The macroeconomic environment will again be the primary driver for agriculture futures this week.

The U.S. Federal Reserve introduced a massive stimulus package last night including 100bps of rate cuts, $700B in QE4 bond buying, new repurchase and credit facilities, and new US dollar central bank swap lines.

The Fed's goal is to increase liquidity, lower the cost of money, backstop markets, and boost investor confidence. 

Under normal circumstances this Fed bazooka would weaken USD and drive up inflation expectations (good for agriculture prices), but today we're seeing overwhelming Covid-19 risk-off trading: US stock futures are locked limit down, US treasury rates and bonds are rallying (lower yields), crude oil -5.0%, U.S. dollar weaker, Gold firmer. Most ag futures are down ~1% in the overnight session.

For our agriculture futures markets, there are no macro positives to point to today. Correlations to major macro indices are strongly positive (many in the upper 1st percentile), which is dragging our markets lower.
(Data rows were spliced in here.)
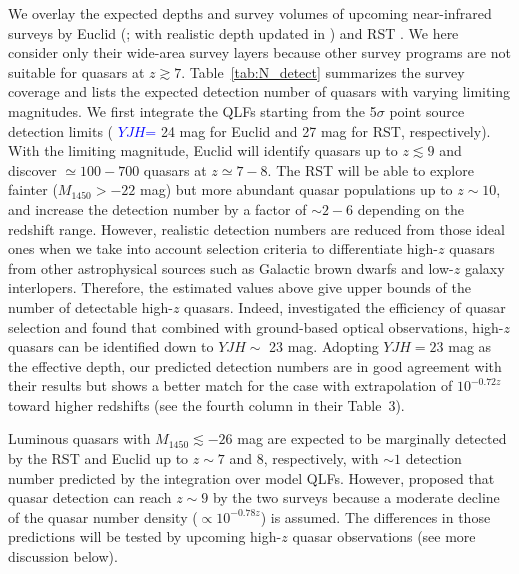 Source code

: \documentclass[twocolumn, twocolappendix]{aastex63}
\newcommand{\Muv}{M_{1450}}
\newcommand{\blue}[1]{\textcolor{blue}{ #1}}
\begin{document}
\begin{CJK*}{UTF8}{gbsn}
We overlay the expected depths and survey volumes of upcoming near-infrared surveys by
Euclid (\citealt{2011arXiv1110.3193L}; with realistic depth updated in \citealt{2019Barnett}) and RST \citep{2019arXiv190205569A}.
We here consider only their wide-area survey layers because other survey programs are not suitable for quasars at $z\gtrsim 7$.
Table~\ref{tab:N_detect} summarizes the survey coverage and lists the expected detection number of quasars with varying limiting magnitudes.
We first integrate the QLFs starting from the 5$\sigma$ point source detection limits (\blue{$YJH$=} 24 mag for Euclid and 27 mag for RST, respectively).
With the limiting magnitude, Euclid will identify quasars up to $z\lesssim 9$ and discover $\simeq 100-700$ quasars at $z\simeq 7-8$.
The RST will be able to explore fainter ($\Muv>-22$ mag) but more abundant quasar populations up to $z\sim 10$,
and increase the detection number by a factor of $\sim 2-6$ depending on the redshift range.
However, realistic detection numbers are reduced from those ideal ones when we take into account selection criteria to differentiate 
high-$z$ quasars from other astrophysical sources such as Galactic brown dwarfs and low-$z$ galaxy interlopers.
Therefore, the estimated values above give upper bounds of the number of detectable high-$z$ quasars.
Indeed, \citet{2019Barnett} investigated the efficiency of quasar selection and
found that combined with ground-based optical observations,
high-$z$ quasars can be identified down to $YJH \sim$ 23 mag.
Adopting $YJH=23$ mag as the effective depth, %
our predicted detection numbers are in good agreement with their results but shows a better match for the case with extrapolation of $10^{-0.72z}$
toward higher redshifts (see the fourth column in their Table~3).



Luminous quasars with $\Muv \lesssim -26$ mag are expected to be marginally detected by the RST and Euclid up to $z\sim 7$ and 8, respectively,
with $\sim 1$ detection number predicted by the integration over model QLFs.
However, \citet{2019BAAS...51c.121F} proposed that quasar detection can reach $z\sim 9$ by the two surveys
because a moderate decline of the quasar number density ($\propto 10^{-0.78z}$) is assumed.
The differences in those predictions will be tested by upcoming high-$z$ quasar observations (see more discussion below).




\end{CJK*}
\end{document}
Other non-fundamental inputs for agriculture markets are mixed: 

  • Price seasonals remain broadly negative until mid-April (U.S. planting risk).

  • Market structure is a ~neutral input overall, hedge funds still have room to sell. 

  • Momentum CTA traders are the shortest they've been in 24 months.

What Matters This Week:

Investors want to see how markets react to the Fed's emergency policy measures. Nine other central banks are also scheduled for this week including the RBA, RBNZ, and BoJ. Investors want to see more aggressive monetary and fiscal backstop efforts.

The gamma on reported Covid-19 cases isn't slowing, new cases are approaching ~200k.

Economic data matters less this week with all the central bank noise. That said, it's worth noting China's Feb manufacturing, retail sales, and investment numbers cratered this morning.

It's another week to be very careful with long futures positions in agriculture futures. A firmly negative macro environment combined with negative March price seasonals points to further downside for our markets. 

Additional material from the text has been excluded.